1. Field of the Invention
The present invention relates to an optical head and an optical disk apparatus for optical recording or reproduction of information on an optical disk.
2. Related Art of the Invention
An objective lens used for an optical head has been designed in consideration of the substrate thickness of an optical disk. Therefore, if the objective lens is used for an optical disk having a substrate thickness different from the design value, spherical aberration occurs and the convergence performance of the lens is lowered, thereby making recording and reproduction difficult. Conventionally, all of compact disks (CD), video disks and magneto-optical disks for data have a substrate thickness of 1.2 mm. Therefore, only one kind of objective lens can be used, and recording and reproduction can be accomplished on different kinds of optical disks by using only one optical head.
In the case of recently standardized digital video disks (DVD), the numerical aperture of the objective lens is increased, and the wavelength of the light source is shortened.
When the numerical aperture is increased, optical resolving power is raised, and the frequency band for recording and reproduction can be widened. However, if the optical disk is tilted, a problem of increased comatic aberration is caused. This problem is unavoidable since the problem is caused when the optical disk itself is warped, when the turntable wobbles, or even when dirt is present between the optical disk and the turntable. Comatic aberration due to the tilt is proportional to the third power of the numerical aperture and the substrate thickness. Therefore, even when the substrate thickness of an optical disks is unchanged, if the numerical aperture is raised, the aberration is increased, and the convergence performance is not raised. In the case of DVD, in order not to increase the comatic aberration even when the numerical aperture of the objective lens is increased, the substrate thickness of the optical disk is made smaller up to 0.6 mm, thereby reducing such an adverse effect. When the substrate thickness of the optical disk is made smaller as described above, however, nothing can be recorded and reproduced on the above-mentioned conventional thick optical disk by using an objective lens produced for the thin optical disk, whereby no compatibility can be maintained between the conventional optical disk and the thin optical disk.
Furthermore, in the case that a short wavelength of 650 nm is used, the numerical aperture of the objective lens can be increased, and the optical resolving power can be raised, whereby the frequency band for recording or reproduction can be widened. However, if the conventional optical disk having been set to be usable at a wavelength of 780 to 830 nm is played back by using a semiconductor laser with a shorter wavelength (650 nm), a problem of being unable to obtain any sufficient reproduction signal or control signal is caused due to differences in the reflectance, absorbance and the like of the recording surface.

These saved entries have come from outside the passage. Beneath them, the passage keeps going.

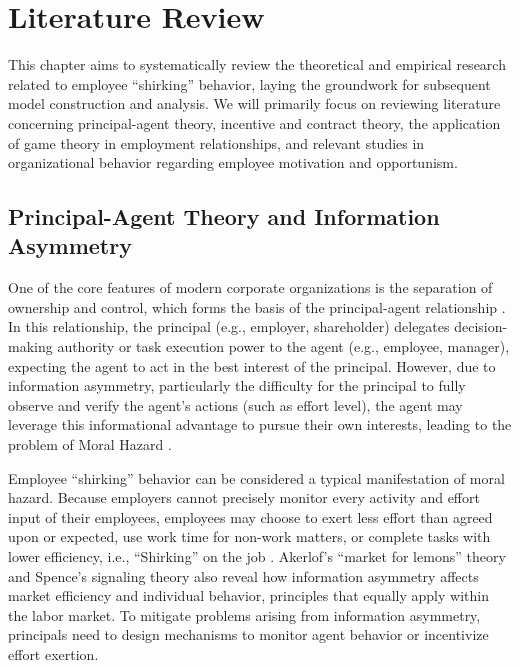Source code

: \chapter{Literature Review}

This chapter aims to systematically review the theoretical and empirical research related to employee \enquote{shirking} behavior, laying the groundwork for subsequent model construction and analysis. We will primarily focus on reviewing literature concerning principal-agent theory, incentive and contract theory, the application of game theory in employment relationships, and relevant studies in organizational behavior regarding employee motivation and opportunism.

\section{Principal-Agent Theory and Information Asymmetry}

One of the core features of modern corporate organizations is the separation of ownership and control, which forms the basis of the principal-agent relationship \citep{jensen1976theory}. In this relationship, the principal (e.g., employer, shareholder) delegates decision-making authority or task execution power to the agent (e.g., employee, manager), expecting the agent to act in the best interest of the principal. However, due to information asymmetry, particularly the difficulty for the principal to fully observe and verify the agent's actions (such as effort level), the agent may leverage this informational advantage to pursue their own interests, leading to the problem of Moral Hazard \citep{holmstrom1979moral}.

Employee \enquote{shirking} behavior can be considered a typical manifestation of moral hazard. Because employers cannot precisely monitor every activity and effort input of their employees, employees may choose to exert less effort than agreed upon or expected, use work time for non-work matters, or complete tasks with lower efficiency, i.e., \enquote{Shirking} on the job \citep{alchian1972production}. Akerlof's \enquote{market for lemons} theory \citep{akerlof1970market} and Spence's signaling theory \citep{spence1973job} also reveal how information asymmetry affects market efficiency and individual behavior, principles that equally apply within the labor market. To mitigate problems arising from information asymmetry, principals need to design mechanisms to monitor agent behavior or incentivize effort exertion.

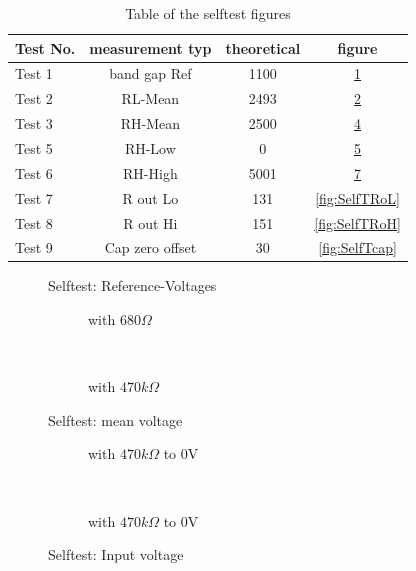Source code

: \begin{table}[H]
  \begin{center}
    \begin{tabular}{| l | c | c | c |}
    \hline
Test No. & measurement typ & theoretical & figure \\
    \hline
    \hline
Test 1 & band gap Ref  & 1100 & \ref{fig:SelfTref} \\
    \hline
Test 2 & RL-Mean & 2493 & \ref{fig:SelfTMitL} \\
    \hline
Test 3 & RH-Mean & 2500 & \ref{fig:SelfTMitH} \\
    \hline
Test 5 & RH-Low &  0 & \ref{fig:SelfTlowH} \\
    \hline
Test 6 & RH-High & 5001 & \ref{fig:SelfTtopH} \\
    \hline
Test 7 & R out Lo & 131 & \ref{fig:SelfTRoL} \\
    \hline
Test 8 & R out Hi & 151 & \ref{fig:SelfTRoH} \\
    \hline
Test 9 & Cap zero offset & 30 & \ref{fig:SelfTcap} \\
    \hline
    \end{tabular}
  \end{center}
  \caption{Table of the selftest figures }
  \label{tab:test_m168} 
\end{table}

\begin{figure}[H]
\centering

\caption{Selftest: Reference-Voltages}
\label{fig:SelfTref}
\end{figure}


\begin{figure}[H]
  \begin{subfigure}[b]{9cm}
    \centering
    \resizebox{9cm}{!}{}
    \caption{with \(680 \Omega\)}
    \label{fig:SelfTMitL}
  \end{subfigure}
  ~
  \begin{subfigure}[b]{9cm}
    \centering
    \resizebox{9cm}{!}{}
    \caption{with \(470 k\Omega\)}
    \label{fig:SelfTMitH}
  \end{subfigure}
  \caption{Selftest: mean voltage}
\end{figure}

\begin{figure}[H]
  \begin{subfigure}[b]{9cm}
  \centering
    \resizebox{9cm}{!}{}
    \caption{with \(470 k\Omega\) to 0V}
    \label{fig:SelfTlowH}
  \end{subfigure}
  ~
  \begin{subfigure}[b]{9cm}
  \centering
    \resizebox{9cm}{!}{}
    \caption{with \(470 k\Omega\) to 0V}
    \label{fig:SelfTtopH}
  \end{subfigure}
  \caption{Selftest: Input voltage}
\end{figure}

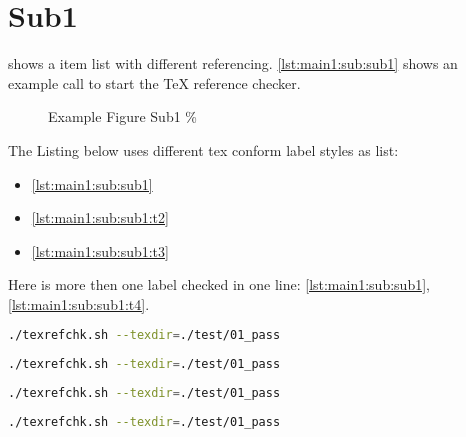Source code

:\section[Sub1]{Sub1}\label{main1:sub:sub1}

 shows a item list with different referencing. \autoref{lst:main1:sub:sub1} shows an example call to start the TeX reference checker.


\begin{figure}[!ht]
    \caption[{Main1; Sub; Sub1}]{Example Figure Sub1 \%}\label{fig:main1:sub:sub1}  %
\end{figure}


The Listing below uses different tex conform label styles as list:
\begin{itemize}
    \item \ref{lst:main1:sub:sub1}
    \item \ref{lst:main1:sub:sub1:t2}
    \item \ref{lst:main1:sub:sub1:t3}
\end{itemize}

Here is more then one label checked in one line: \ref{lst:main1:sub:sub1}, \ref{lst:main1:sub:sub1:t4}.


\begin{lstlisting}[language=bash,caption={Start texrefchk (Label Typ 1)}, label={lst:main1:sub:sub1}]
./texrefchk.sh --texdir=./test/01_pass
\end{lstlisting}


\begin{lstlisting}[language=bash, label = lst:main1:sub:sub1:t2, caption={Start texrefchk (Label Typ 2)}, ]
./texrefchk.sh --texdir=./test/01_pass
\end{lstlisting}


\begin{lstlisting}[language=bash, label=lst:main1:sub:sub1:t3, caption={Start texrefchk (Label Typ 3)}]
./texrefchk.sh --texdir=./test/01_pass
\end{lstlisting}


\begin{lstlisting}[language=bash, label= lst:main1:sub:sub1:t4, caption={Start texrefchk (Label Typ 4)}]
./texrefchk.sh --texdir=./test/01_pass
\end{lstlisting}



%
%
%
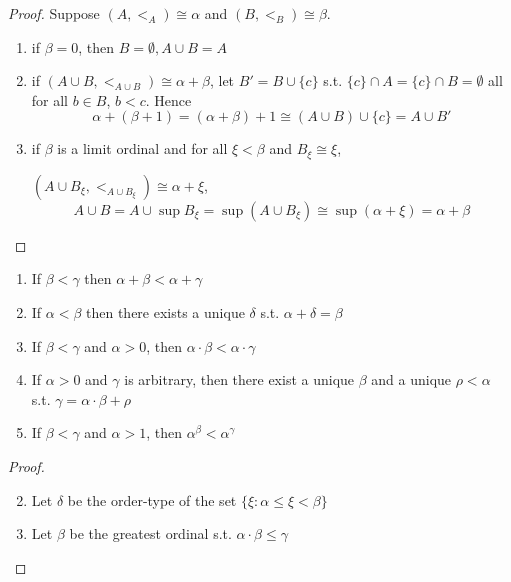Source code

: \documentclass[11pt]{article}
\begin{document}
\begin{proof}
Suppose \((A,<_A)\cong\alpha\) and \((B,<_B)\cong\beta\). 
\begin{enumerate}
\item if \(\beta=0\), then \(B=\emptyset, A\cup B=A\)
\item if \((A\cup B,<_{A\cup B})\cong \alpha+\beta\), let \(B'\equal B\cup\{c\}\) s.t.
\(\{c\}\cap A=\{c\}\cap B=\emptyset\) all for all \(b\in B\), \(b<c\). Hence
\begin{equation*}
\alpha+(\beta+1)=(\alpha+\beta)+1\cong(A\cup B)\cup\{c\}=A\cup B'
\end{equation*}

\item if \(\beta\) is a limit ordinal and for all \(\xi<\beta\) and \(B_\xi\cong\xi\),\par
\((A\cup B_\xi,<_{A\cup B_\xi})\cong\alpha+\xi\),
\begin{equation*}
A\cup B=A\cup\sup{B_\xi}=\sup(A\cup B_\xi)\cong\sup(\alpha+\xi)=\alpha+\beta
\end{equation*}
\end{enumerate}
\end{proof}

\begin{lemma}[]
\begin{enumerate}
\item If \(\beta<\gamma\) then \(\alpha+\beta<\alpha+\gamma\)
\item If \(\alpha<\beta\) then there exists a unique \(\delta\) s.t.
\(\alpha+\delta=\beta\)
\item If \(\beta < \gamma\) and \(\alpha>0\), then
\(\alpha\cdot\beta<\alpha\cdot\gamma\)
\item If \(\alpha>0\) and \(\gamma\) is arbitrary, then there exist a unique \(\beta\) and
a unique \(\rho<\alpha\) s.t. \(\gamma=\alpha\cdot\beta+\rho\)
\item If \(\beta<\gamma\) and \(\alpha>1\), then \(\alpha^\beta<\alpha^\gamma\)
\end{enumerate}
\end{lemma}
\begin{proof}
\begin{enumerate}
\setcounter{enumi}{1}
\item Let \(\delta\) be the order-type of the set \(\{\xi:\alpha\le\xi<\beta\}\)
\setcounter{enumi}{3}
\item Let \(\beta\) be the greatest ordinal s.t. \(\alpha\cdot\beta\le\gamma\)
\end{enumerate}
\end{proof}
\end{document}
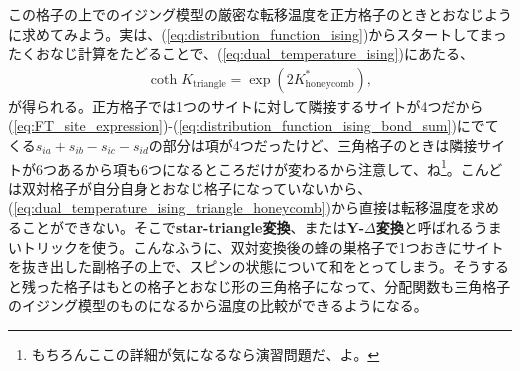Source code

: \documentclass[paper=b5j,fontsize=12Q,jafontsize=12Q,baselineskip=21Q]{jlreq}
\begin{document}
\begin{refsection}
この格子の上でのイジング模型の厳密な転移温度を正方格子のときとおなじように求めてみよう。実は、(\ref{eq:distribution_function_ising})からスタートしてまったくおなじ計算をたどることで、(\ref{eq:dual_temperature_ising})にあたる、
\begin{align}
  \coth K_{\mathrm{triangle}}=\exp\left(2K^\ast_{\mathrm{honeycomb}}\right),\label{eq:dual_temperature_ising_triangle_honeycomb}
\end{align}
が得られる。正方格子では1つのサイトに対して隣接するサイトが4つだから(\ref{eq:FT_site_expression})-(\ref{eq:distribution_function_ising_bond_sum})にでてくる$s_{ia}+s_{ib}-s_{ic}-s_{id}$の部分は項が4つだったけど、三角格子のときは隣接サイトが6つあるから項も6つになるところだけが変わるから注意して、ね\footnote{もちろんここの詳細が気になるなら演習問題だ、よ。}。こんどは双対格子が自分自身とおなじ格子になっていないから、(\ref{eq:dual_temperature_ising_triangle_honeycomb})から直接は転移温度を求めることができない。そこで\textbf{star-triangle変換}、または\textbf{Y-$\Delta$変換}と呼ばれるうまいトリックを使う。こんなふうに、双対変換後の蜂の巣格子で1つおきにサイトを抜き出した副格子の上で、スピンの状態について和をとってしまう。そうすると残った格子はもとの格子とおなじ形の三角格子になって、分配関数も三角格子のイジング模型のものになるから温度の比較ができるようになる。

\begin{center}
\end{center}
\end{refsection}
\end{document}
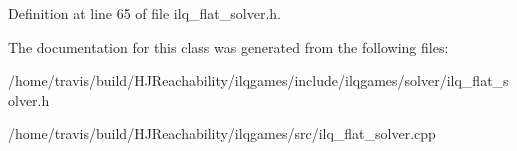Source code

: Definition at line 65 of file ilq\+\_\+flat\+\_\+solver.\+h.



The documentation for this class was generated from the following files\+:\begin{DoxyCompactItemize}
\item 
/home/travis/build/\+H\+J\+Reachability/ilqgames/include/ilqgames/solver/ilq\+\_\+flat\+\_\+solver.\+h\item 
/home/travis/build/\+H\+J\+Reachability/ilqgames/src/ilq\+\_\+flat\+\_\+solver.\+cpp\end{DoxyCompactItemize}
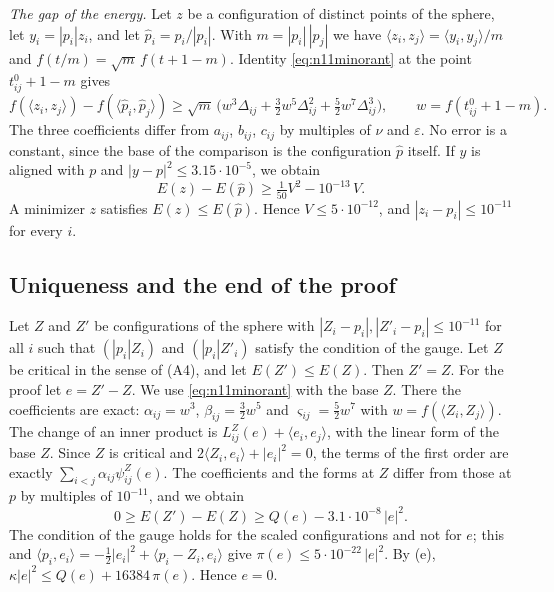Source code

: \documentclass[reqno,a4paper,11pt]{amsart}
\numberwithin{equation}{section}
\begin{document}
\emph{The gap of the energy.} Let $z$ be a configuration of distinct points of the sphere, let $y_i = |p_i| z_i$, and let $\hat p_i = p_i / |p_i|$. With $m = |p_i| \, |p_j|$ we have $\langle z_i, z_j \rangle = \langle y_i, y_j \rangle / m$ and $f(t/m) = \sqrt m \, f(t + 1 - m)$. Identity \eqref{eq:n11minorant} at the point $t^0_{ij} + 1 - m$ gives
$$
f(\langle z_i, z_j \rangle) - f(\langle \hat p_i, \hat p_j \rangle) \geq \sqrt m \, \bigl( w^3 \Delta_{ij} + \tfrac32 w^5 \Delta_{ij}^2 + \tfrac52 w^7 \Delta_{ij}^3 \bigr), \qquad w = f(t^0_{ij} + 1 - m) .
$$
The three coefficients differ from $a_{ij}$, $b_{ij}$, $c_{ij}$ by multiples of $\nu$ and $\varepsilon$. No error is a constant, since the base of the comparison is the configuration $\hat p$ itself. If $y$ is aligned with $p$ and $|y - p|^2 \leq 3.15 \cdot 10^{-5}$, we obtain
$$
E(z) - E(\hat p) \geq \tfrac{1}{50} V^2 - 10^{-13} \, V .
$$
A minimizer $z$ satisfies $E(z) \leq E(\hat p)$. Hence $V \leq 5 \cdot 10^{-12}$, and $|z_i - p_i| \leq 10^{-11}$ for every $i$.

\subsection{Uniqueness and the end of the proof}

Let $Z$ and $Z'$ be configurations of the sphere with $|Z_i - p_i|, |Z'_i - p_i| \leq 10^{-11}$ for all $i$ such that $(|p_i| Z_i)$ and $(|p_i| Z'_i)$ satisfy the condition of the gauge. Let $Z$ be critical in the sense of (A4), and let $E(Z') \leq E(Z)$. Then $Z' = Z$. For the proof let $e = Z' - Z$. We use \eqref{eq:n11minorant} with the base $Z$. There the coefficients are exact: $\alpha_{ij} = w^3$, $\beta_{ij} = \tfrac32 w^5$ and $\varsigma_{ij} = \tfrac52 w^7$ with $w = f(\langle Z_i, Z_j \rangle)$. The change of an inner product is $L^Z_{ij}(e) + \langle e_i, e_j \rangle$, with the linear form of the base $Z$. Since $Z$ is critical and $2 \langle Z_i, e_i \rangle + |e_i|^2 = 0$, the terms of the first order are exactly $\sum_{i<j} \alpha_{ij} \psi^Z_{ij}(e)$. The coefficients and the forms at $Z$ differ from those at $p$ by multiples of $10^{-11}$, and we obtain
$$
0 \geq E(Z') - E(Z) \geq Q(e) - 3.1 \cdot 10^{-8} \, |e|^2 .
$$
The condition of the gauge holds for the scaled configurations and not for $e$; this and $\langle p_i, e_i \rangle = -\tfrac12 |e_i|^2 + \langle p_i - Z_i, e_i \rangle$ give $\pi(e) \leq 5 \cdot 10^{-22} \, |e|^2$. By (e), $\kappa |e|^2 \leq Q(e) + 16384 \, \pi(e)$. Hence $e = 0$.
\end{document}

This problem is significant in CD-R, for example, which has been standardized as a rewritable CD. Originally, the CD-R has been standardized so that its reflectance is 65% or more at 775 to 820 nm. However, the reflectance drops extremely at wavelengths other than the standard range, and the absorbance increases. At a wavelength of about 650 nm, the reflectance may decrease to about one-eighth and the absorbance may increase about eight times in comparison with the standard values. In such a case, even when reproduction is attempted by applying the standard power, recorded data may be erased by the absorption of light, instead of being reproduced.
In order to solve these problems, a method using two light sources, such as that shown in FIGS. 11 to 16, has been devised conventionally. FIGS. 11, 12, 13 and 14 are views showing the configuration of a conventional optical head in accordance with this method. FIGS. 11 and 13 show the case when a high-density optical disk 8 having a substrate thickness of 0.6 mm is played back, and FIGS. 12 and 14 show the case when an optical disk 13 having a substrate thickness of 1.2 mm is played back. FIG. 13 is a perspective view of FIG. 11, and FIG. 14 is a perspective view of FIG. 12. FIG. 15 is a view showing the configuration of the module of the conventional optical head, and FIGS. 16a, 16b and 16c are graphs showing the characteristics of an optical film used for the head. FIG. 16a shows the transmittance of the film at an incident angle of 45-4.6.degree.; FIG. 16b shows the transmittance at an incident angle of 45.degree.; and FIG. 16c shows the transmittance at an incident angle of 45+4.6.degree.. The module mentioned in the present specification refers to an integrated combination of at least a semiconductor laser and a photo-detector.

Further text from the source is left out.